I am currently seven and a half months pregnant and have tried fasting for a day and realised that it is not the best choice for me and my baby this Ramadan. I am deficient in iron, vitamin D and B12 and so have to manage my nutrition through the day to combat exhaustion and make sure I and baby are well.
That doesn’t mean that I think there should be a blanket ban on all pregnant women fasting. I fasted with my three older children, for all whom Ramadan fell between the sixth and eight month of pregnancy. I also happened to be 10 years younger and a lot fitter and Ramadan fell in the winter months. This meant a healthy breakfast and lunch a few hours later than usual (in winter the fast is 8-9 hours and breaks at about 4pm in the UK, in contrast to the 17 hour summer fasts).

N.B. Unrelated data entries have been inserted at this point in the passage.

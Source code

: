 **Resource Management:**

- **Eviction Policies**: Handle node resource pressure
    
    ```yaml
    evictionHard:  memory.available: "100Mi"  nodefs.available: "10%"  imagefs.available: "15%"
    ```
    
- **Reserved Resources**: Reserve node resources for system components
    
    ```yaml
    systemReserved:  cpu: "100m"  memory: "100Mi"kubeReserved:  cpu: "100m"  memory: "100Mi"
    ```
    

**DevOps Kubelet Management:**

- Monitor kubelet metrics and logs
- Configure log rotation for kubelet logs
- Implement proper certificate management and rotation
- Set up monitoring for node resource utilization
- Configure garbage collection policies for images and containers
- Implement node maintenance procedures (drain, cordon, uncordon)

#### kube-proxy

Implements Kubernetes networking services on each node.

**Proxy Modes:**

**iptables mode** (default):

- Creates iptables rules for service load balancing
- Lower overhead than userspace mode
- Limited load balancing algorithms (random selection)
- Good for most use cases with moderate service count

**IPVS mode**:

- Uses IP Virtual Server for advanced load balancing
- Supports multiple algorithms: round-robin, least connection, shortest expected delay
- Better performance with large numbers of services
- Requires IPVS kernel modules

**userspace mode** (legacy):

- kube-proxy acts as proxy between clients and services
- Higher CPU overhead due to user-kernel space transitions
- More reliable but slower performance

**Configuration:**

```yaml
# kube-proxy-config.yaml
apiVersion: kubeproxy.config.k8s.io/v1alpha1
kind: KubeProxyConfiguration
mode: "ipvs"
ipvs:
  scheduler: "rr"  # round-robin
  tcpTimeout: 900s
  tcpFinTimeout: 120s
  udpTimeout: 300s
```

With Darling I fasted a few days and found myself feeling too tired, so fasted intermittently. This time round, the one day I fasted, meant it took me the whole of the following day to recover from exhaustion. The decision not to fast was not taken lightly but seemed the most sensible thing to do within the guidance and mercy of my faith which allows pregnant women to abstain from fasting and make the fasts up later when it might be more manageable.
The thing that really surprised me, although it shouldn’t by now, was the amount of people who thought they knew best on my behalf. I had a number of work colleagues ask if I was fasting and when I said no responded with “good!”, which rather irritated me. Then I had a number of sisters from the local community that surrounds our masjid and from the school run asking me if I was fasting and encouraging me to try. I am by nature a contrary woman (my husband has come to realise this), I don’t like to be told to do things and the quickest way to make me want to do something is to be ordered not to do it.
I think these people need to:
- Not assume that the choices they make or would make are best for everyone else.
- Allow women to monitor their own health and make choices based on what they know about their own bodies.
- Consider that women should be respected enough to make their own informed decisions regarding matters that effect them.
“With regard to the pregnant woman: it is permissible for her not to fast if she fears some harm which she thinks will most likely affect her and/or her baby.”
This is based the Quranic injunction not to harm ourselves alongside the following:
Ibn ‘Abbas said: This is a concession allowed to old men and women, who can only fast with difficulty; they are allowed to break the fast and to feed one poor person for each day of fasting missed. This also applies to pregnant and nursing women, if they are afraid.” Abu Dawood said: “i.e., if they are afraid for their children, they may break the fast.” (Narrated by Abu Dawood, 1947; classed as saheeh by al-Albaani in al-Irwa’, 4/18, 25).
So for me it is not a clear ban on fasting if you are pregnant, but rather for the pregnant women to assess whether it is safe and manageable for her and her baby and to make a sensible choice.
Another aspect that has influenced my decision to fast in the past is my strong belief that if you do something for the sake of Allah (SWT) He will make it easy and place barakah in it for you. He may ask you to make a sacrifice or undergo something challenging for Him, but he will not necessarily exact it from you (think of Ibrahim AS being asked to slaughter his son, but not actually having to). Hence the fact that it seems easier to fast in the middle of summer for Ramadan when Allah’s (SWT) help and mercy is with you, than make up fasts outside of winter even in the short cool days. With my older children I fasted with the intention that I would make abundant dua (supplication) for my babies whilst fasting with greater confidence that they were being accepted.
At the moment I also have the added factor of my children starting to fast. Watching them fast but not doing so myself feels very strange. I have tried to be discreet, but now I have the boys asking me every few days why I am not fasting – I have told them it’s because I am not well and need injections from the doctor (B12) so cannot. Little Lady and I had a running joke to see how long before the boys clocked we were expecting another blessing. We never thought it would last this long, but now at almost seven and a half months they still haven’t realised (Gorgeous just isn’t very impressed that I have gotten fat). So now we have decided not to tell them and see how they react when a new baby comes home – I had no idea they would be so oblivious.
Not being able to fast means that I have been looking for other ways to make the most of this month and not miss out on it’s rewards, this has been difficult because I find it hard to pray salat because of my bulk and exhaustion. Instead I have been trying to make more dhikr, share food at iftar time and encourage the children to do more good deeds (Gorgeous likes the idea of a good deed list and Little Man is looking for one good deed that will give him an enormous reward).
I would love to hear suggestions from other sisters about what they do at this time for spiritual fulfilment and reward if they are missing out on fasting, whether due to pregnancy, illness or menstruation.
I pray for my sisters who are fasting and for those who simply could not and ask for your dua’s for all of us and for Allah (SWT) to accept whatever little we can manage during this blessed month.